Exercise objective: Lines in the data below that contain the word "raiz" are to be copied.

Saved entries:
*** Block opens ***
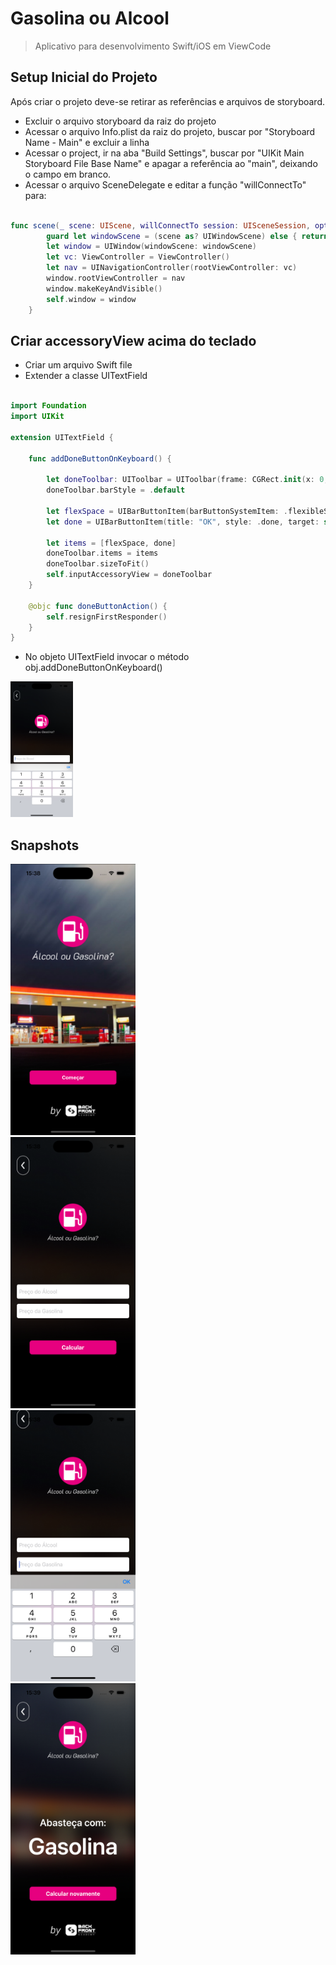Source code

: # Gasolina ou Alcool
> Aplicativo para desenvolvimento Swift/iOS em ViewCode

## Setup Inicial do Projeto

Após criar o projeto deve-se retirar as referências e arquivos de storyboard.

* Excluir o arquivo storyboard da raiz do projeto
* Acessar o arquivo Info.plist da raiz do projeto, buscar por "Storyboard Name - Main" e excluir a linha
* Acessar o project, ir na aba "Build Settings", buscar por "UIKit Main Storyboard File Base Name" e apagar a referência ao "main", deixando o campo em branco.
* Acessar o arquivo SceneDelegate e editar a função "willConnectTo" para:

```swift

func scene(_ scene: UIScene, willConnectTo session: UISceneSession, options connectionOptions: UIScene.ConnectionOptions) {
        guard let windowScene = (scene as? UIWindowScene) else { return }
        let window = UIWindow(windowScene: windowScene)
        let vc: ViewController = ViewController()
        let nav = UINavigationController(rootViewController: vc)
        window.rootViewController = nav
        window.makeKeyAndVisible()
        self.window = window
    }

```

## Criar accessoryView acima do teclado

* Criar um arquivo Swift file
* Extender a classe UITextField

```swift

import Foundation
import UIKit

extension UITextField {
    
    func addDoneButtonOnKeyboard() {
        
        let doneToolbar: UIToolbar = UIToolbar(frame: CGRect.init(x: 0, y: 0, width: UIScreen.main.bounds.width, height: 50))
        doneToolbar.barStyle = .default
        
        let flexSpace = UIBarButtonItem(barButtonSystemItem: .flexibleSpace, target: nil, action: nil)
        let done = UIBarButtonItem(title: "OK", style: .done, target: self, action: #selector(doneButtonAction))
   
        let items = [flexSpace, done]
        doneToolbar.items = items
        doneToolbar.sizeToFit()
        self.inputAccessoryView = doneToolbar
    }
    
    @objc func doneButtonAction() {
        self.resignFirstResponder()
    }
}
```

* No objeto UITextField invocar o método obj.addDoneButtonOnKeyboard()
<img src="5.png" width="100"> 


## Snapshots

<img src="1.png" width="200">  
<br/>

<img src="2.png" width="200"> 
<br/> 

<img src="3.png" width="200">  
<br/>

<img src="4.png" width="200"> 
<br/>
*** Block closes ***
Completed task:
* Excluir o arquivo storyboard da raiz do projeto
* Acessar o arquivo Info.plist da raiz do projeto, buscar por "Storyboard Name - Main" e excluir a linha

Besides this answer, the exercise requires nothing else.